* [Problem details]: As the answer, give every line of the records that includes the word "FLANN".

* [Document images with source code]:
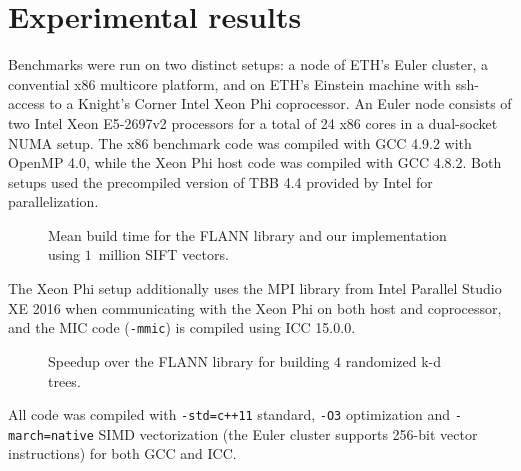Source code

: \section{Experimental results}\sloppy
  \label{sec:exp}


  Benchmarks were run on two distinct setups: a node of ETH's Euler cluster, 
  a convential x86 multicore platform, and on ETH's Einstein machine with 
  ssh-access to a Knight's Corner Intel Xeon Phi coprocessor. An Euler node 
  consists of two Intel Xeon E5-2697v2 processors for a total of 24 x86 cores 
  in a dual-socket NUMA setup. The x86 benchmark code was compiled with GCC 
  4.9.2 with OpenMP 4.0, while the Xeon Phi host code was compiled with GCC 
  4.8.2. Both setups used the precompiled version of TBB 4.4 provided by Intel for parallelization.
  \begin{figure}[tb]
    \centering
    \resizebox{\columnwidth}{!}{}
    \caption{Mean build time for the FLANN library and our implementation using 
    $1$~million SIFT vectors.}
    \label{fig:build_comparison}
  \end{figure}
  The Xeon Phi setup additionally uses the MPI library from Intel Parallel 
  Studio XE 2016 when communicating with the Xeon Phi on both host and 
  coprocessor, and the MIC code (\texttt{-mmic}) is compiled using ICC 15.0.0.  
  \begin{figure}[tb]
    \centering
    \resizebox{\columnwidth}{!}{}
    \caption{Speedup over the FLANN library for building $4$ randomized k-d 
    trees.}
    \label{fig:build_speedup}
  \end{figure}
  All code was compiled with \texttt{-std=c++11} standard, \texttt{-O3} 
  optimization and \texttt{-march=native} SIMD vectorization (the Euler cluster supports 256-bit vector instructions) for both GCC and 
  ICC. %

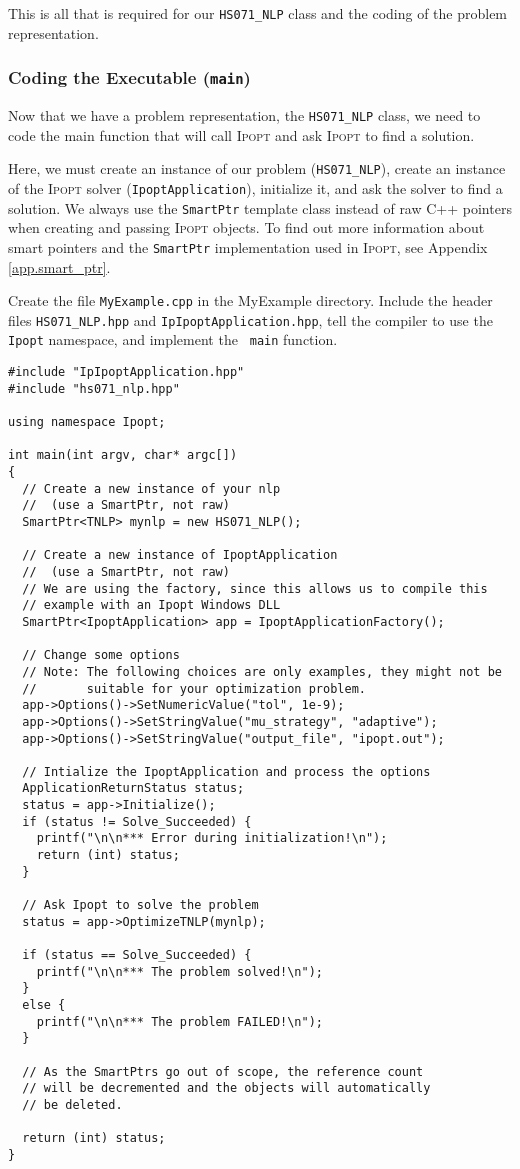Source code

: \documentclass[10pt]{article}
\newcommand{\Ipopt}{\textsc{Ipopt}\xspace}
\begin{document}
This is all that is required for our {\tt HS071\_NLP} class and 
the coding of the problem representation.
 
\subsubsection{Coding the Executable (\texttt{main})}
Now that we have a problem representation, the {\tt HS071\_NLP} class,
we need to code the main function that will call \Ipopt and ask \Ipopt
to find a solution.

Here, we must create an instance of our problem ({\tt HS071\_NLP}),
create an instance of the \Ipopt solver (\texttt{IpoptApplication}),
initialize it, and ask the solver to find a solution. We always use
the \texttt{SmartPtr} template class instead of raw C++ pointers when
creating and passing \Ipopt objects. To find out more information
about smart pointers and the {\tt SmartPtr} implementation used in
\Ipopt, see Appendix \ref{app.smart_ptr}.

Create the file {\tt MyExample.cpp} in the MyExample directory.
Include the header files {\tt HS071\_NLP.hpp} and {\tt IpIpoptApplication.hpp}, tell
the compiler to use the {\tt Ipopt} namespace, and implement the {\tt
  main} function.

\begin{footnotesize}
\begin{verbatim}
#include "IpIpoptApplication.hpp"
#include "hs071_nlp.hpp"

using namespace Ipopt;

int main(int argv, char* argc[])
{
  // Create a new instance of your nlp 
  //  (use a SmartPtr, not raw)
  SmartPtr<TNLP> mynlp = new HS071_NLP();

  // Create a new instance of IpoptApplication
  //  (use a SmartPtr, not raw)
  // We are using the factory, since this allows us to compile this
  // example with an Ipopt Windows DLL
  SmartPtr<IpoptApplication> app = IpoptApplicationFactory();

  // Change some options
  // Note: The following choices are only examples, they might not be
  //       suitable for your optimization problem.
  app->Options()->SetNumericValue("tol", 1e-9);
  app->Options()->SetStringValue("mu_strategy", "adaptive");
  app->Options()->SetStringValue("output_file", "ipopt.out");

  // Intialize the IpoptApplication and process the options
  ApplicationReturnStatus status;
  status = app->Initialize();
  if (status != Solve_Succeeded) {
    printf("\n\n*** Error during initialization!\n");
    return (int) status;
  }

  // Ask Ipopt to solve the problem
  status = app->OptimizeTNLP(mynlp);

  if (status == Solve_Succeeded) {
    printf("\n\n*** The problem solved!\n");
  }
  else {
    printf("\n\n*** The problem FAILED!\n");
  }

  // As the SmartPtrs go out of scope, the reference count
  // will be decremented and the objects will automatically 
  // be deleted.

  return (int) status;
}
\end{verbatim} 
\end{footnotesize}
\end{document}
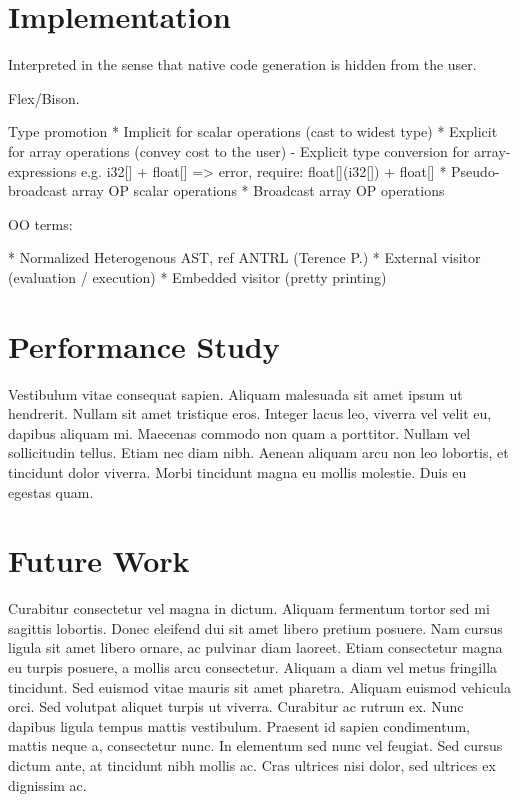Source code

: \documentclass{sigplanconf}
\begin{document}
\section{Implementation}

Interpreted in the sense that native code generation is hidden from the user.

Flex/Bison.

Type promotion
 * Implicit for scalar operations (cast to widest type)
 * Explicit for array operations (convey cost to the user)
   - Explicit type conversion for array-expressions
     e.g. i32[] + float[] => error, require: float[](i32[]) + float[]
 * Pseudo-broadcast array OP scalar operations
 * Broadcast array OP operations
     
OO terms:

 * Normalized Heterogenous AST, ref ANTRL (Terence P.)
 * External visitor (evaluation / execution)
 * Embedded visitor (pretty printing)

\section{Performance Study}

Vestibulum vitae consequat sapien. Aliquam malesuada sit amet ipsum ut hendrerit. Nullam sit amet tristique eros. Integer lacus leo, viverra vel velit eu, dapibus aliquam mi. Maecenas commodo non quam a porttitor. Nullam vel sollicitudin tellus. Etiam nec diam nibh. Aenean aliquam arcu non leo lobortis, et tincidunt dolor viverra. Morbi tincidunt magna eu mollis molestie. Duis eu egestas quam.

\section{Future Work}

Curabitur consectetur vel magna in dictum. Aliquam fermentum tortor sed mi sagittis lobortis. Donec eleifend dui sit amet libero pretium posuere. Nam cursus ligula sit amet libero ornare, ac pulvinar diam laoreet. Etiam consectetur magna eu turpis posuere, a mollis arcu consectetur. Aliquam a diam vel metus fringilla tincidunt. Sed euismod vitae mauris sit amet pharetra. Aliquam euismod vehicula orci. Sed volutpat aliquet turpis ut viverra. Curabitur ac rutrum ex. Nunc dapibus ligula tempus mattis vestibulum. Praesent id sapien condimentum, mattis neque a, consectetur nunc. In elementum sed nunc vel feugiat. Sed cursus dictum ante, at tincidunt nibh mollis ac. Cras ultrices nisi dolor, sed ultrices ex dignissim ac.
\end{document}
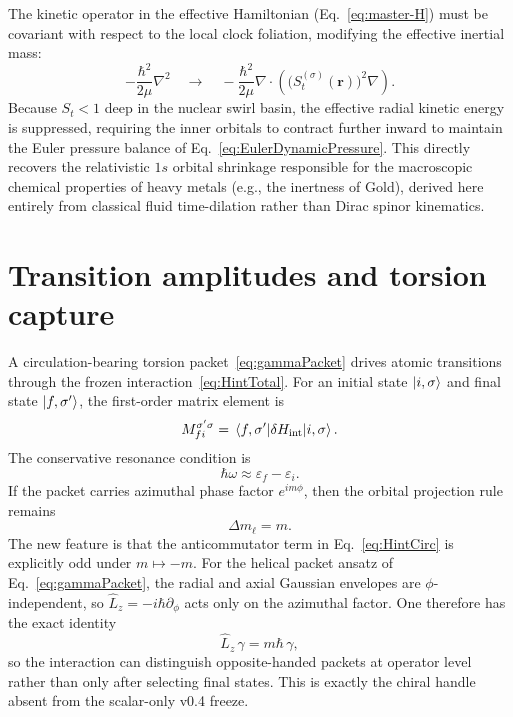 \documentclass[11pt,a4paper]{article}
\begin{document}
The kinetic operator in the effective Hamiltonian (Eq.~\eqref{eq:master-H}) must be covariant with respect to the local clock foliation, modifying the effective inertial mass:
\begin{equation}
\label{eq:Hkin_HighZ}
-\frac{\hbar^2}{2\mu}\nabla^2 \quad \longrightarrow \quad -\frac{\hbar^2}{2\mu} \nabla \cdot \left( \bigl(S_t^{(\sigma)}(\mathbf r)\bigr)^2 \nabla \right).
\end{equation}
Because $S_t < 1$ deep in the nuclear swirl basin, the effective radial kinetic energy is suppressed, requiring the inner orbitals to contract further inward to maintain the Euler pressure balance of Eq.~\eqref{eq:EulerDynamicPressure}. This directly recovers the relativistic $1s$ orbital shrinkage responsible for the macroscopic chemical properties of heavy metals (e.g., the inertness of Gold), derived here entirely from classical fluid time-dilation rather than Dirac spinor kinematics.

\section{Transition amplitudes and torsion capture}
A circulation-bearing torsion packet~\eqref{eq:gammaPacket} drives atomic transitions through the frozen interaction~\eqref{eq:HintTotal}. For an initial state $\ket{i,\sigma}$ and final state $\ket{f,\sigma'}$, the first-order matrix element is
\begin{equation}
\label{eq:Mfi}
M_{fi}^{\sigma'\sigma}=\matrixel{f,\sigma'}{\delta H_{\rm int}}{i,\sigma}.
\end{equation}
The conservative resonance condition is
\begin{equation}
\label{eq:resonance}
\hbar\omega \approx \varepsilon_f-\varepsilon_i.
\end{equation}
If the packet carries azimuthal phase factor $e^{im\phi}$, then the orbital projection rule remains
\begin{equation}
\label{eq:dm}
\Delta m_\ell = m.
\end{equation}
The new feature is that the anticommutator term in Eq.~\eqref{eq:HintCirc} is explicitly odd under $m\mapsto -m$. For the helical packet ansatz of Eq.~\eqref{eq:gammaPacket}, the radial and axial Gaussian envelopes are $\phi$-independent, so $\hat L_z=-i\hbar\partial_\phi$ acts only on the azimuthal factor. One therefore has the exact identity
\begin{equation}
\label{eq:Lzgamma}
\hat L_z\,\gamma = m\hbar\,\gamma,
\end{equation}
so the interaction can distinguish opposite-handed packets at operator level rather than only after selecting final states. This is exactly the chiral handle absent from the scalar-only v0.4 freeze.
\end{document}
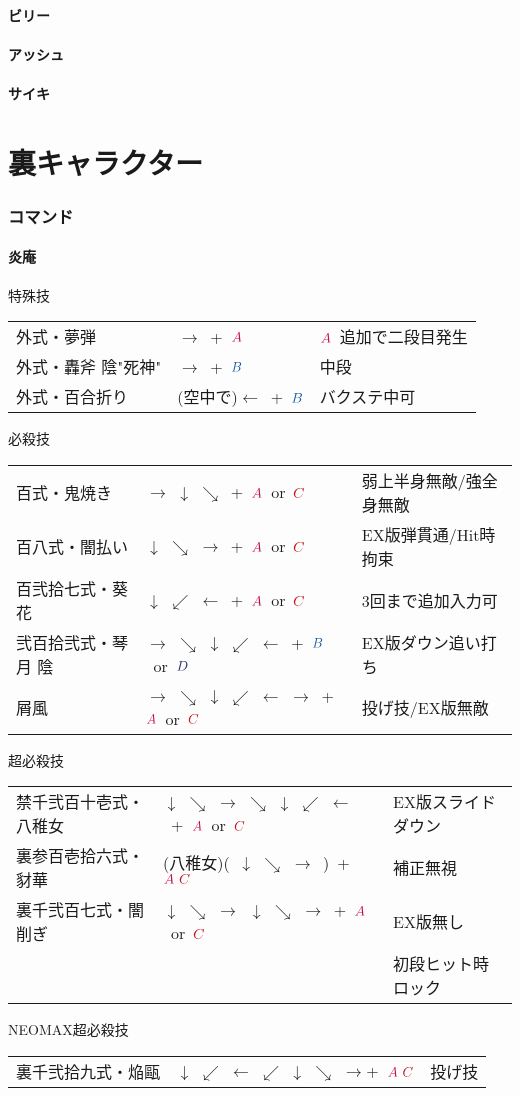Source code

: \documentclass[a4j,11pt]{jarticle}
\def\A{\textcolor{Acolor}{A}}
\def\C{\textcolor{Ccolor}{C}}
\def\B{\textcolor{Bcolor}{B}}
\def\D{\textcolor{Dcolor}{D}}
\def\hado{$\downarrow$ $\searrow$ $\rightarrow$}%
\def\tatsu{$\downarrow$ $\swarrow$ $\leftarrow$}%
\def\syoryu{$\rightarrow$ $\downarrow$ $\searrow$}%
\def\gyakuyoga{$\rightarrow$ $\searrow$ $\downarrow$ $\swarrow$ $\leftarrow$}%
\def\tenti{$\rightarrow$ $\searrow$ $\downarrow$ $\swarrow$ $\leftarrow$ $\rightarrow$}%
\def\ryuko{$\downarrow$ $\searrow$ $\rightarrow$ $\searrow$ $\downarrow$ $\swarrow$ $\leftarrow$}%
\def\orochi{$\downarrow$ $\swarrow$ $\leftarrow$ $\swarrow$ $\downarrow$ $\searrow$ $\rightarrow$}%
\begin{document}
\subsection{ビリー}
\subsection{アッシュ}
\subsection{サイキ}
\newpage
\part{裏キャラクター}%
\section{コマンド}
\subsection{炎庵}
\begin{itembox}[l]{特殊技}
\begin{tabular}{lll}
外式・夢弾&$\rightarrow$\ +\ $\A$&$\A$\ 追加で二段目発生\\
外式・轟斧 陰"死神"&$\rightarrow$\ +\ $\B$&中段\\%
外式・百合折り&(空中で)$\leftarrow$\ +\ $\B$&バクステ中可%
\end{tabular}
\end{itembox}
\begin{itembox}[l]{必殺技}
\begin{tabular}{lll}
百式・鬼焼き&\syoryu\ +\ $\A$\ or\ $\C$&弱上半身無敵/強全身無敵\\%
百八式・闇払い&\hado\ +\ $\A$\ or\ $\C$&EX版弾貫通/Hit時拘束\\%
百弐拾七式・葵花&\tatsu\ +\ $\A$\ or\ $\C$&3回まで追加入力可\\%
弐百拾弐式・琴月 陰&\gyakuyoga\ +\ $\B$\ or\ $\D$&EX版ダウン追い打ち\\%
屑風&\tenti\ +\ $\A$\ or\ $\C$&投げ技/EX版無敵%
\end{tabular}
\end{itembox}
\begin{itembox}[l]{超必殺技}
\begin{tabular}{lll}
禁千弐百十壱式・八稚女&\ryuko\ +\ $\A$\ or\ $\C$&EX版スライドダウン\\%
裏参百壱拾六式・豺華&(八稚女)(\ \hado\ )\times 4\ +\ $\A\ \C$&補正無視\\
裏千弐百七式・闇削ぎ&\hado\ \hado\ +\ $\A$\ or\ $\C$&EX版無し\\
&&初段ヒット時ロック%
\end{tabular}
\end{itembox}
\begin{itembox}[l]{NEOMAX超必殺技}
\begin{tabular}{lll}
裏千弐拾九式・焔甌&\orochi +\ $\A\ \C$&投げ技%
\end{tabular}
\end{itembox}
\newpage
\end{document}
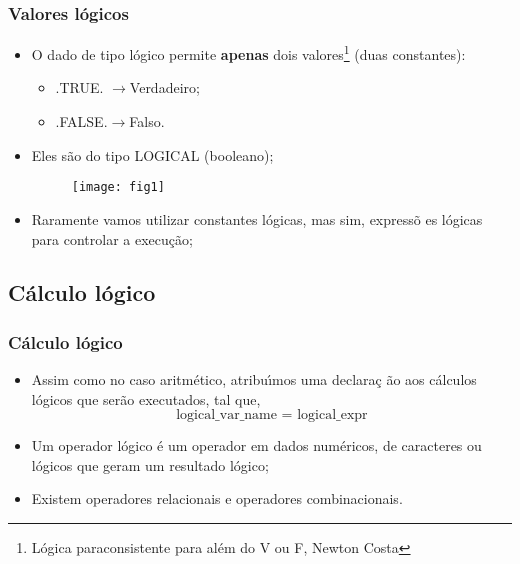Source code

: \documentclass[xcolor=table]{beamer}
\newenvironment{stepitemize}{\begin{itemize}[<+->]}{\end{itemize} }
\begin{document}
\begin{frame}%

\frametitle{Valores l\'{o}gicos}

\begin{stepitemize}
\item O dado de tipo l\'{o}gico permite \textbf{apenas} dois valores\footnote{Lógica paraconsistente para além do V ou F, Newton Costa} (duas
constantes):

\begin{itemize}
\item .TRUE. $\rightarrow $Verdadeiro;

\item .FALSE.$\rightarrow $Falso.
\end{itemize}

\item Eles s\~{a}o do tipo LOGICAL (booleano);%
\begin{figure}
	\texttt{[image: fig1]}
\end{figure}

\item Raramente vamos utilizar constantes l\'{o}gicas, mas sim, express\~{o}%
es l\'{o}gicas para controlar a execu\c{c}\~{a}o;
\end{stepitemize}

\transboxout%
\end{frame}%

\subsection{C\'{a}lculo l\'{o}gico}

\begin{frame}%

\frametitle{C\'{a}lculo l\'{o}gico}

\begin{stepitemize}
\item Assim como no caso aritm\'{e}tico, atribu\'{\i}mos uma declara\c{c}%
\~{a}o aos c\'{a}lculos l\'{o}gicos que ser\~{a}o executados, tal que,%
\[
\text{logical\_var\_name = logical\_expr} 
\]

\item Um operador l\'{o}gico \'{e} um operador em dados num\'{e}ricos, de
caracteres ou l\'{o}gicos que geram um resultado l\'{o}gico;

\item Existem operadores relacionais e operadores combinacionais.
\end{stepitemize}

\transboxout%
\end{frame}%
\end{document}
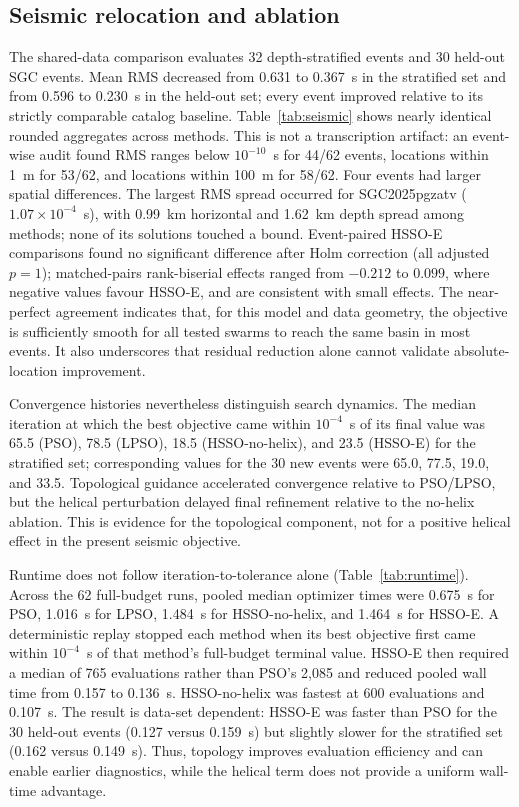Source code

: \documentclass[10pt]{article}
\begin{document}
\subsection{Seismic relocation and ablation}

The shared-data comparison evaluates 32 depth-stratified events and 30 held-out SGC events. Mean RMS decreased from 0.631 to 0.367~s in the stratified set and from 0.596 to 0.230~s in the held-out set; every event improved relative to its strictly comparable catalog baseline. Table~\ref{tab:seismic} shows nearly identical rounded aggregates across methods. This is not a transcription artifact: an event-wise audit found RMS ranges below $10^{-10}$~s for 44/62 events, locations within 1~m for 53/62, and locations within 100~m for 58/62. Four events had larger spatial differences. The largest RMS spread occurred for SGC2025pgzatv ($1.07\times10^{-4}$~s), with 0.99~km horizontal and 1.62~km depth spread among methods; none of its solutions touched a bound. Event-paired HSSO-E comparisons found no significant difference after Holm correction (all adjusted $p=1$); matched-pairs rank-biserial effects ranged from $-0.212$ to $0.099$, where negative values favour HSSO-E, and are consistent with small effects. The near-perfect agreement indicates that, for this model and data geometry, the objective is sufficiently smooth for all tested swarms to reach the same basin in most events. It also underscores that residual reduction alone cannot validate absolute-location improvement.

Convergence histories nevertheless distinguish search dynamics. The median iteration at which the best objective came within $10^{-4}$~s of its final value was 65.5 (PSO), 78.5 (LPSO), 18.5 (HSSO-no-helix), and 23.5 (HSSO-E) for the stratified set; corresponding values for the 30 new events were 65.0, 77.5, 19.0, and 33.5. Topological guidance accelerated convergence relative to PSO/LPSO, but the helical perturbation delayed final refinement relative to the no-helix ablation. This is evidence for the topological component, not for a positive helical effect in the present seismic objective.

Runtime does not follow iteration-to-tolerance alone (Table~\ref{tab:runtime}). Across the 62 full-budget runs, pooled median optimizer times were 0.675~s for PSO, 1.016~s for LPSO, 1.484~s for HSSO-no-helix, and 1.464~s for HSSO-E. A deterministic replay stopped each method when its best objective first came within $10^{-4}$~s of that method's full-budget terminal value. HSSO-E then required a median of 765 evaluations rather than PSO's 2,085 and reduced pooled wall time from 0.157 to 0.136~s. HSSO-no-helix was fastest at 600 evaluations and 0.107~s. The result is data-set dependent: HSSO-E was faster than PSO for the 30 held-out events (0.127 versus 0.159~s) but slightly slower for the stratified set (0.162 versus 0.149~s). Thus, topology improves evaluation efficiency and can enable earlier diagnostics, while the helical term does not provide a uniform wall-time advantage.
\end{document}
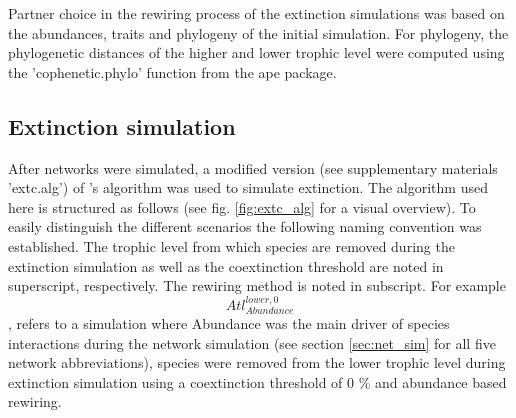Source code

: \documentclass[12pt,a4paper]{article}
\begin{document}
	Partner choice in the rewiring process of the extinction simulations was based on the abundances, traits and phylogeny of the initial simulation. For phylogeny, the phylogenetic distances of the higher and lower trophic level were computed using the 'cophenetic.phylo' function from the ape package.
	\subsection{Extinction simulation} \label{sec:extc_sim}
	After networks were simulated, a modified version (see supplementary materials 'extc.alg') of \citeauthor{Vizentin-Bugoni2019}'s algorithm was used to simulate extinction. The algorithm used here is structured as follows (see fig. \ref{fig:extc_alg} for a visual overview). To easily distinguish the different scenarios the following naming convention was established. The trophic level from which species are removed during the extinction simulation as well as the coextinction threshold are noted in superscript, respectively. The rewiring method is noted in subscript. For example \[Atl^{lower, 0}_{Abundance}\], refers to a simulation where Abundance was the main driver of species interactions during the network simulation (see section \ref{sec:net_sim} for all five network abbreviations), species were removed from the lower trophic level during extinction simulation using a coextinction threshold of 0 \% and abundance based rewiring.
\end{document}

* [Your solution]:
    \caption{Mean build time for the FLANN library and our implementation using 
    \caption{Speedup over the FLANN library for building $4$ randomized k-d 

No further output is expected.